-------- INPUT FOR THIS TASK --------

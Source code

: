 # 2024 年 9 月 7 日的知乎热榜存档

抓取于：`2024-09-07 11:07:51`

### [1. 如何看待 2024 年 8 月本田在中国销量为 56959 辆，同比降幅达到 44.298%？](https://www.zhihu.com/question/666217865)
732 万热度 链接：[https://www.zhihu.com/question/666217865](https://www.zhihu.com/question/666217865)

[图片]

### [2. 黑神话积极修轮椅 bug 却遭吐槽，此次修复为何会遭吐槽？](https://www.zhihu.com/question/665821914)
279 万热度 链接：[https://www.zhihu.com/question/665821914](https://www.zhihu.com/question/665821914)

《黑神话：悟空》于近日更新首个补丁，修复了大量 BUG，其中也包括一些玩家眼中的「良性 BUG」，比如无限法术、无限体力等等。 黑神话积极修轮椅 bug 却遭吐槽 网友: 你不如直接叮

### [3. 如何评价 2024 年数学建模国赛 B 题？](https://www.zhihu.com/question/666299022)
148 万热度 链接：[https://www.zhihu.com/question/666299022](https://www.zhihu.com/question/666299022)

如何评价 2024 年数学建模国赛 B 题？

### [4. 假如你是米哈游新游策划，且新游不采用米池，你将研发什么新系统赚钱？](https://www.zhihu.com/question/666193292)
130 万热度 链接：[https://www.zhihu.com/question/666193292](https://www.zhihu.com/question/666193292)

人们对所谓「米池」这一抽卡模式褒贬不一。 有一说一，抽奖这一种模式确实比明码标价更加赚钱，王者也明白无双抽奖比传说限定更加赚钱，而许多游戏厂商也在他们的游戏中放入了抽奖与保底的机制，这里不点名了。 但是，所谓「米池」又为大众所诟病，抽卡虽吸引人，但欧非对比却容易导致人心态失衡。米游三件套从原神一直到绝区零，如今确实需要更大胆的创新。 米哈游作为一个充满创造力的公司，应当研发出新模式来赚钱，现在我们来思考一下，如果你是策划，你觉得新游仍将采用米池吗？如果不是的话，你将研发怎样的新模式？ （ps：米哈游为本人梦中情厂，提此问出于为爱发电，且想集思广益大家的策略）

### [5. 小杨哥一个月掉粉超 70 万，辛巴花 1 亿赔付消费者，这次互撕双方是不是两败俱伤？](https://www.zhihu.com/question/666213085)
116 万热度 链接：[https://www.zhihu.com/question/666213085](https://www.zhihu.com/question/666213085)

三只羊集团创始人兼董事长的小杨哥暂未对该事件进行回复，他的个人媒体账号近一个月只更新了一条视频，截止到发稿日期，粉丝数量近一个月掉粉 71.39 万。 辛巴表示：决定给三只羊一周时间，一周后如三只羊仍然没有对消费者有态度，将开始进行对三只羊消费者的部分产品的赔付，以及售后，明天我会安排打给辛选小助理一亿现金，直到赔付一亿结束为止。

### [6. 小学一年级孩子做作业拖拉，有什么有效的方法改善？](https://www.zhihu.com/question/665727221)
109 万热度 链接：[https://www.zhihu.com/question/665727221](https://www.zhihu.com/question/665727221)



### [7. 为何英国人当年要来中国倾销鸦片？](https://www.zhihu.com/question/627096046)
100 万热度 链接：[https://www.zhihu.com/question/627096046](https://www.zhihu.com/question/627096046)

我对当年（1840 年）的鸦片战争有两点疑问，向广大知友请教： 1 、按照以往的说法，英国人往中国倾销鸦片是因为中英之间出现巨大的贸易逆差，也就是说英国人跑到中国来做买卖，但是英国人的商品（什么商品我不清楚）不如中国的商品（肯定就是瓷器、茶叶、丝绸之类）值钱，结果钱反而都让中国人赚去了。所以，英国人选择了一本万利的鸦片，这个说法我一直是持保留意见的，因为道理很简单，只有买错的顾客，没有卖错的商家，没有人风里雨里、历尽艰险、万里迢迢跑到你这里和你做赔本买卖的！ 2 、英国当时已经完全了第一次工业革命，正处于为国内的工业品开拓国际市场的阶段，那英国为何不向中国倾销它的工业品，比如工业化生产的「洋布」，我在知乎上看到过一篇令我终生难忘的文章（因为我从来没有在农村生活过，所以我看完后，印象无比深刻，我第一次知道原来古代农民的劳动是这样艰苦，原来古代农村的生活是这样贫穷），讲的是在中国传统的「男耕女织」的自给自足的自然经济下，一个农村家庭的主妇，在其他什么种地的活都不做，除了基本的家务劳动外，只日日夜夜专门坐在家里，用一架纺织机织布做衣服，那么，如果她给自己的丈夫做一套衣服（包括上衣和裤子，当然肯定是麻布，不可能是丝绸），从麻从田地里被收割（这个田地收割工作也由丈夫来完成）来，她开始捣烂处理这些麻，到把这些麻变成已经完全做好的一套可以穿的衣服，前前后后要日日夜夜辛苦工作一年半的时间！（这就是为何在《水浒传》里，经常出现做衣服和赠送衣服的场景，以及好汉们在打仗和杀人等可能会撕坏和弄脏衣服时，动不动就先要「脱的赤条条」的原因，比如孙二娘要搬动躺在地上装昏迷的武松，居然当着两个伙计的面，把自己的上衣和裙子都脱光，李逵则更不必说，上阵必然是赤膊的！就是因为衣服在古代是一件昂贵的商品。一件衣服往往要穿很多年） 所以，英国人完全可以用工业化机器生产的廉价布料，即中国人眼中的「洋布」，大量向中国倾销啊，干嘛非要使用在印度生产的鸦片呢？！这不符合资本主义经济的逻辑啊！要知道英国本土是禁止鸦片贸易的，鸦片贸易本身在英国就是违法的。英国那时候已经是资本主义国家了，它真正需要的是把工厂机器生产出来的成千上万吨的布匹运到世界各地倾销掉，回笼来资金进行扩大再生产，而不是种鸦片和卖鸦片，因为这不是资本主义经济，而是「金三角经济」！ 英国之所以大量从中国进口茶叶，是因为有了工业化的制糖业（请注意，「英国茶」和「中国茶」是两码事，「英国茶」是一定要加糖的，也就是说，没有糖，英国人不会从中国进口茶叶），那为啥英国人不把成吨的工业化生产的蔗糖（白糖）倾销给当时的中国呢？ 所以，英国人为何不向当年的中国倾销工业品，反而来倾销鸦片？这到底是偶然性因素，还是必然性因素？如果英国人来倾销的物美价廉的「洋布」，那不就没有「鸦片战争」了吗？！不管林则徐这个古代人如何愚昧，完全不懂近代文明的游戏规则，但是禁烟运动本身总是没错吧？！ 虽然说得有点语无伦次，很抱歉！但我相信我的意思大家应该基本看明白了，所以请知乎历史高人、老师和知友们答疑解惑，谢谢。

--------

EXERCISE: Count how many lines in the data contain the word "黑神话积极修轮椅", giving the number without comment.

REPLY: 2